*Your task*: Every line from the one with "# 4. シュタット・チューリッヒの試験" through the end of the material should be written out character for character. Lines before it are excluded.
__________________________________________________
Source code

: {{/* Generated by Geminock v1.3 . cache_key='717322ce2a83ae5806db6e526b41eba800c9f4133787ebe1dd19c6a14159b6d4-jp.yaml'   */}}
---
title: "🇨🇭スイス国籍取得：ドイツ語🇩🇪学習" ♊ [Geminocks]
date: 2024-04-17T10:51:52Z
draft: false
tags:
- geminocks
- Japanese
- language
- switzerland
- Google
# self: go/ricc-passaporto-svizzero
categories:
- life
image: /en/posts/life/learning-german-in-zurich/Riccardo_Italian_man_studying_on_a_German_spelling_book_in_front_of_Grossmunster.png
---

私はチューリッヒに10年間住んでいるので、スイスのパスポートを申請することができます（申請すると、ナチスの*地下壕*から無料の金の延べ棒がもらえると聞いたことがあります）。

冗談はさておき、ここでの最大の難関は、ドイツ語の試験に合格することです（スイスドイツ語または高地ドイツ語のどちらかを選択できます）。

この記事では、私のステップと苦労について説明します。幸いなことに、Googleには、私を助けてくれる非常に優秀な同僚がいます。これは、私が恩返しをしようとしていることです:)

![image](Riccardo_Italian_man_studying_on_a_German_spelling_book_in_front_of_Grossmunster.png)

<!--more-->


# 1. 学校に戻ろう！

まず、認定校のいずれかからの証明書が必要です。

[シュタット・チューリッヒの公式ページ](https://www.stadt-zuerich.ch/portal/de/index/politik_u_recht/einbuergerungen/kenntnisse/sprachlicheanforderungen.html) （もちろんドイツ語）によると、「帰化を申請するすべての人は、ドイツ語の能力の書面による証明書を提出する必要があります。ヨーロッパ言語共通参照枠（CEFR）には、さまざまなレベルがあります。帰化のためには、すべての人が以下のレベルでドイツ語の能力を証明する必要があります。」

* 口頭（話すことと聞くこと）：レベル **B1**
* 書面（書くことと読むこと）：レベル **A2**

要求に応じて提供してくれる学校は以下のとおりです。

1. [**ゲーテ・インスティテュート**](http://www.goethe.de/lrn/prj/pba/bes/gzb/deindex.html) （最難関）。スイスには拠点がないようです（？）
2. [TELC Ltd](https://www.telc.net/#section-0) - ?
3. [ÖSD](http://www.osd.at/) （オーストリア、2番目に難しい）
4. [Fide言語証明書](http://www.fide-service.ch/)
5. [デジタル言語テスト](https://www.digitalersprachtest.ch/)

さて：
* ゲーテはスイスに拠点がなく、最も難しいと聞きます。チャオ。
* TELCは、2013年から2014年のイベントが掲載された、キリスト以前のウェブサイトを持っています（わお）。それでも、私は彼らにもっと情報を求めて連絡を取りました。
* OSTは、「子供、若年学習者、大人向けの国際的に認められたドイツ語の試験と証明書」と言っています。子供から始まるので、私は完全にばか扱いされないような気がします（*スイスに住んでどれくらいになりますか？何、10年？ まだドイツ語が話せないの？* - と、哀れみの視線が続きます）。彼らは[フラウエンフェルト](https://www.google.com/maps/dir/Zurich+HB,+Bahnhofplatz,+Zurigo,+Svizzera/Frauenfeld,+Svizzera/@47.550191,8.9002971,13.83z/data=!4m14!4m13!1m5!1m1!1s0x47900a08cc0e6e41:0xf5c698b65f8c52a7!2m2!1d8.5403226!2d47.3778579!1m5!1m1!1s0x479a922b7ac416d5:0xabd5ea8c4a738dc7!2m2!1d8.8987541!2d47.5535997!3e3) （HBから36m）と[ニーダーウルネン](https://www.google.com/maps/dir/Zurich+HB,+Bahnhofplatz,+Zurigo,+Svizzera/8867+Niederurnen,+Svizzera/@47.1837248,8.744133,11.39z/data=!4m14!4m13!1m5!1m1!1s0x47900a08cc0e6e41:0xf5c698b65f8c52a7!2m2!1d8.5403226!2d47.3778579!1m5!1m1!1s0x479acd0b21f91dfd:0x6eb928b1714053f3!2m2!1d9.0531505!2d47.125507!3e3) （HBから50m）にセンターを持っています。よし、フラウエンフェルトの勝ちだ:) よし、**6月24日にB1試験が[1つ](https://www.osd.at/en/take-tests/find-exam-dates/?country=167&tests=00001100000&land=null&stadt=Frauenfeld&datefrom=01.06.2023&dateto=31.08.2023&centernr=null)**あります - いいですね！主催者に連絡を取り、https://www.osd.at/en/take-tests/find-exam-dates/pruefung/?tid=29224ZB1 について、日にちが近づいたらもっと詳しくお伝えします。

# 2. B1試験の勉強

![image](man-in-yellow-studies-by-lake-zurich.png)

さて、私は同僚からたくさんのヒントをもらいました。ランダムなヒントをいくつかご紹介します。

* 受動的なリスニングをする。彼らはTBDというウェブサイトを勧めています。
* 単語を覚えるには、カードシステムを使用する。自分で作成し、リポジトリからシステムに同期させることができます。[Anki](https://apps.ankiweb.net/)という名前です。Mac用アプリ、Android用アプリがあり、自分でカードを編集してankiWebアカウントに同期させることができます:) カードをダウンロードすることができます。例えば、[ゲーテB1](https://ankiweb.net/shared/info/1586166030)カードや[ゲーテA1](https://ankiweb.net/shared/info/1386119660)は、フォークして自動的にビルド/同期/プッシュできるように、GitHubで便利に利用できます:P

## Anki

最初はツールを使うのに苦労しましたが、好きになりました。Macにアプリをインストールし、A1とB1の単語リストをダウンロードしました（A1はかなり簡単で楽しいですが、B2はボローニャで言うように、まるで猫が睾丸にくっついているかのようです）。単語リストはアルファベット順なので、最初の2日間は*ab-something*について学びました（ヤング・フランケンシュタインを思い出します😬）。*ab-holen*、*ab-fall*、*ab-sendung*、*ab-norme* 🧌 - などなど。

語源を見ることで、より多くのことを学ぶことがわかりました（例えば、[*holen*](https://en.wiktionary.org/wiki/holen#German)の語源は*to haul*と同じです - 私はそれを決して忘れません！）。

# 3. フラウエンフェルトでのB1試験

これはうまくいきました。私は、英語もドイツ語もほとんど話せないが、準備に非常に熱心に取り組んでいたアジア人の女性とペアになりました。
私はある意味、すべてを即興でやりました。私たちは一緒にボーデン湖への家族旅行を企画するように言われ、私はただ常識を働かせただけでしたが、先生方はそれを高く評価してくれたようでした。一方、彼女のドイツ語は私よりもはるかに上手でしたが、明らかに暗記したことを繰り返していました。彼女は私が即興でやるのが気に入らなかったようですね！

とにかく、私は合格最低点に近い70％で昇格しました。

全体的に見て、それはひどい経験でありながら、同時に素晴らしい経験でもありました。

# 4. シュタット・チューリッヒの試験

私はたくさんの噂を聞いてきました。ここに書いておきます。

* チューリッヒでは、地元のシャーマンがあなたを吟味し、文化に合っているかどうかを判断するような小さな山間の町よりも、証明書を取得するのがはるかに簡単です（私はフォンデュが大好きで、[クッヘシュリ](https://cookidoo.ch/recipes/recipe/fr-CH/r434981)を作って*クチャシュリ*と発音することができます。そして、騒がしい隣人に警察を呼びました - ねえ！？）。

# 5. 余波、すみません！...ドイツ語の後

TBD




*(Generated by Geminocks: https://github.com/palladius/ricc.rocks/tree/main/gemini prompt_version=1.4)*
__________________________________________________
*Exercise output*:
# 4. シュタット・チューリッヒの試験

私はたくさんの噂を聞いてきました。ここに書いておきます。

* チューリッヒでは、地元のシャーマンがあなたを吟味し、文化に合っているかどうかを判断するような小さな山間の町よりも、証明書を取得するのがはるかに簡単です（私はフォンデュが大好きで、[クッヘシュリ](https://cookidoo.ch/recipes/recipe/fr-CH/r434981)を作って*クチャシュリ*と発音することができます。そして、騒がしい隣人に警察を呼びました - ねえ！？）。

# 5. 余波、すみません！...ドイツ語の後

TBD




*(Generated by Geminocks: https://github.com/palladius/ricc.rocks/tree/main/gemini prompt_version=1.4)*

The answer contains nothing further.